Regionally, Europe is set to post the fastest growth in services exports in 2025, followed by Asia, the Middle East, and the CIS. Africa and Latin America will expand more slowly. In 2026, Asia and Africa are projected to accelerate, while growth in Europe and the Middle East will cool.
Global Trade Data and Interactive Tools
The WTO’s Global Trade Outlook and Statistics report also includes an expanded analysis of trade imbalances, tariff impacts, and the limits of trade policy in addressing structural global economic challenges.
To improve transparency and accessibility, the WTO has launched a new interactive data portal providing monthly merchandise trade data for over 120 economies, covering more than 70 product categories and 200 trading partners from January 2018 to August 2025.

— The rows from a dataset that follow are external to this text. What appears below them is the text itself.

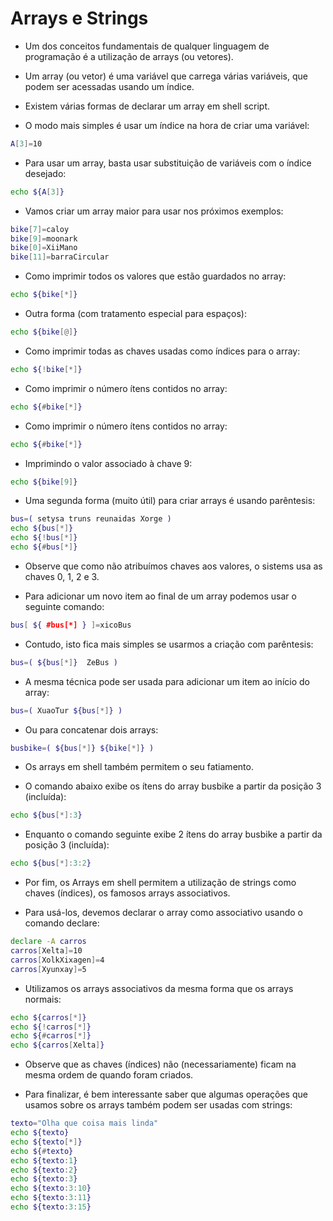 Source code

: # Arrays e Strings

* Um dos conceitos fundamentais de qualquer linguagem de programação é a utilização de arrays (ou vetores).

* Um array (ou vetor) é uma variável que carrega várias variáveis, que podem ser acessadas usando um índice.

* Existem várias formas de declarar um array em shell script.

* O modo mais simples é usar um índice na hora de criar uma variável:

```bash
A[3]=10
```

* Para usar um array, basta usar substituição de variáveis com o índice desejado:

```bash
echo ${A[3]}
```

* Vamos criar um array maior para usar nos próximos exemplos:

```bash
bike[7]=caloy
bike[9]=moonark
bike[0]=XiiMano
bike[11]=barraCircular
```

* Como imprimir todos os valores que estão guardados no array:

```bash
echo ${bike[*]}
```

* Outra forma (com tratamento especial para espaços):

```bash
echo ${bike[@]}
```

* Como imprimir todas as chaves usadas como índices para o array:

```bash
echo ${!bike[*]}
```

* Como imprimir o número ítens contidos no array:

```bash
echo ${#bike[*]}
```

* Como imprimir o número ítens contidos no array:

```bash
echo ${#bike[*]}
```

* Imprimindo o valor associado à chave 9:

```bash
echo ${bike[9]}
```

* Uma segunda forma (muito útil) para criar arrays é usando parêntesis:

```bash
bus=( setysa truns reunaidas Xorge )
echo ${bus[*]}
echo ${!bus[*]}
echo ${#bus[*]}
```

* Observe que como não atribuímos chaves aos valores, o sistems usa as chaves 0, 1, 2 e 3.

* Para adicionar um novo item ao final de um array podemos usar o seguinte comando:

```bash
bus[ ${ #bus[*] } ]=xicoBus
```

* Contudo, isto fica mais simples se usarmos a criação com parêntesis:

```bash
bus=( ${bus[*]}  ZeBus )
```

* A mesma técnica pode ser usada para adicionar um item ao início do array:

```bash
bus=( XuaoTur ${bus[*]} )
```

* Ou para concatenar dois arrays:

```bash
busbike=( ${bus[*]} ${bike[*]} )
```

* Os arrays em shell também permitem o seu fatiamento.

* O comando abaixo exibe os ítens do array busbike a partir da posição 3 (incluída):

```bash
echo ${bus[*]:3}
```

* Enquanto o comando seguinte exibe 2 ítens do array busbike a partir da posição 3 (incluída):

```bash
echo ${bus[*]:3:2}
```

* Por fim, os Arrays em shell permitem a utilização de strings como chaves (índices), os famosos arrays associativos.

* Para usá-los, devemos declarar o array como associativo usando o comando declare:

```bash
declare -A carros
carros[Xelta]=10
carros[XolkXixagen]=4
carros[Xyunxay]=5
```

* Utilizamos os arrays associativos da mesma forma que os arrays normais:

```bash
echo ${carros[*]}
echo ${!carros[*]}
echo ${#carros[*]}
echo ${carros[Xelta]}
```

* Observe que as chaves (índices) não (necessariamente) ficam na mesma ordem de quando foram criados.

* Para finalizar, é bem interessante saber que algumas operações que usamos sobre os arrays
também podem ser usadas com strings:

```bash
texto="Olha que coisa mais linda"
echo ${texto}
echo ${texto[*]}
echo ${#texto}
echo ${texto:1}
echo ${texto:2}
echo ${texto:3}
echo ${texto:3:10}
echo ${texto:3:11}
echo ${texto:3:15}
```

The full report and datasets are available via the WTO Statistics Portal and the Tariff and Trade Data platform, offering researchers and policymakers timely insights into the evolving global trade landscape.
The Big Picture: Trade Transformation in the AI Era
While trade growth remains modest by historical standards, the WTO’s analysis underscores that the structure of global trade is shifting rapidly. AI-related goods and services are emerging as key drivers of the next wave of globalization, while South-South partnerships are reshaping the balance of economic power.
As Director-General Okonjo-Iweala noted, global trade resilience in 2025 highlights both the strength of the multilateral system and the need for renewed global cooperation.
“The world cannot take open trade for granted,” she said. “It’s time to modernize global trade rules for the digital age—ensuring that innovation, inclusion, and sustainability go hand in hand.”